Well, it's official. Spring has sprung. In little to no time, birds will be chirping. Skies will be blue. Leaves will grow, flowers will bloom, hills will be alive with the sound of freakin' music. It's the happiest time of the year.
Which, of course, is why I've been surrounding myself these days with gloom, doom, and things that go bump in the night.
I don't know what the deal is, but every time I've turned on the TV this past week, I've been sucked into random shows about ghosts and ghouls and witches and aliens and any assorted hodge-podge of hocum-pocum.
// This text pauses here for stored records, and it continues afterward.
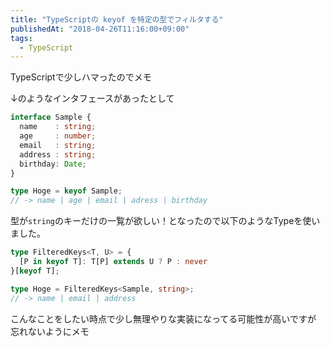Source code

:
 ```yaml
---
title: "TypeScriptの keyof を特定の型でフィルタする"
publishedAt: "2018-04-26T11:16:00+09:00"
tags:
  - TypeScript
---
```


TypeScriptで少しハマったのでメモ

↓のようなインタフェースがあったとして

```typescript
interface Sample {
  name    : string;
  age     : number;
  email   : string;
  address : string;
  birthday: Date;
}

type Hoge = keyof Sample;
// -> name | age | email | adress | birthday
```

型が`string`のキーだけの一覧が欲しい！となったので以下のようなTypeを使いました。

```typescript
type FilteredKeys<T, U> = {
  [P in keyof T]: T[P] extends U ? P : never
}[keyof T];

type Hoge = FilteredKeys<Sample, string>;
// -> name | email | address
```

こんなことをしたい時点で少し無理やりな実装になってる可能性が高いですが
忘れないようにメモ
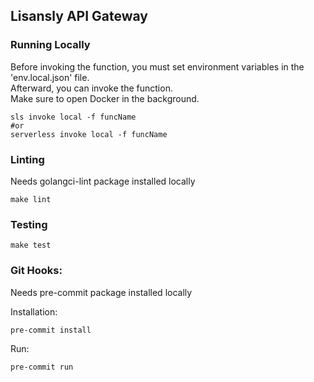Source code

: ## Lisansly API Gateway

### Running Locally

Before invoking the function, you must set environment variables in the 'env.local.json' file.</br>
Afterward, you can invoke the function.</br>
Make sure to open Docker in the background.

```shell
sls invoke local -f funcName
#or
serverless invoke local -f funcName
```

### Linting
Needs golangci-lint package installed locally

```shell
make lint
```

### Testing

```shell
make test
```

### Git Hooks:
Needs pre-commit package installed locally

Installation:
```shell
pre-commit install
```

Run:
```shell
pre-commit run
```
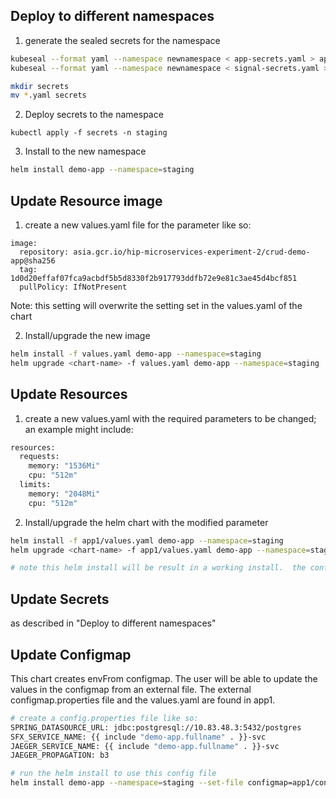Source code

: ## Deploy to different namespaces
1. generate the sealed secrets for the namespace

```bash
kubeseal --format yaml --namespace newnamespace < app-secrets.yaml > app-postgress-secrets-sealed.yaml
kubeseal --format yaml --namespace newnamespace < signal-secrets.yaml > app-signal-secrets-sealed.yaml

mkdir secrets
mv *.yaml secrets

```
2. Deploy secrets to the namespace
```
kubectl apply -f secrets -n staging

```

3. Install to the new namespace
```bash
helm install demo-app --namespace=staging

```

## Update Resource image
1. create a new values.yaml file for the parameter like so:
```
image:
  repository: asia.gcr.io/hip-microservices-experiment-2/crud-demo-app@sha256
  tag: 1d0d20effaf07fca9acbdf5b5d8330f2b917793ddfb72e9e81c3ae45d4bcf851
  pullPolicy: IfNotPresent
```
Note: this setting will overwrite the setting set in the values.yaml of the chart

2. Install/upgrade the new image
```bash
helm install -f values.yaml demo-app --namespace=staging
helm upgrade <chart-name> -f values.yaml demo-app --namespace=staging

```

## Update Resources
1. create a new values.yaml with the required parameters to be changed; an example might include:
```bash
resources:
  requests:
    memory: "1536Mi"
    cpu: "512m"
  limits:
    memory: "2048Mi"
    cpu: "512m" 

```
2. Install/upgrade the helm chart with the modified parameter
```bash
helm install -f app1/values.yaml demo-app --namespace=staging
helm upgrade <chart-name> -f app1/values.yaml demo-app --namespace=staging

# note this helm install will be result in a working install.  the configmaps need to be correctly set.  see step to update configmap 
```
## Update Secrets
as described in "Deploy to different namespaces"

## Update Configmap
This chart creates envFrom configmap.  The user will be able to update the values in the configmap from an external file. 
The external configmap.properties file and the values.yaml are found in app1.  
```bash
# create a config.properties file like so:
SPRING_DATASOURCE_URL: jdbc:postgresql://10.83.48.3:5432/postgres
SFX_SERVICE_NAME: {{ include "demo-app.fullname" . }}-svc
JAEGER_SERVICE_NAME: {{ include "demo-app.fullname" . }}-svc
JAEGER_PROPAGATION: b3

# run the helm install to use this config file
helm install demo-app --namespace=staging --set-file configmap=app1/configmap.properties -f app1/values.yaml 

```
I don't understand why these shows are attacking our airwaves in such fury this month, and even more baffling, I don't know what my strange compulsion is to constantly watch them.
I'm no fan of being scared. While many of my nerdling friends made heroes out of Freddy and Jason and Michael Myers, I was having none of it. In early high school, I came up with the brilliant idea of asking a girl to one of the "Nightmare on Elm Street" flicks. Not a bad idea, right? Freddy kills somebody, the girl goes "eek" and seeks comfort in the strong, brave arms of her ruggedly handsome teenaged escort.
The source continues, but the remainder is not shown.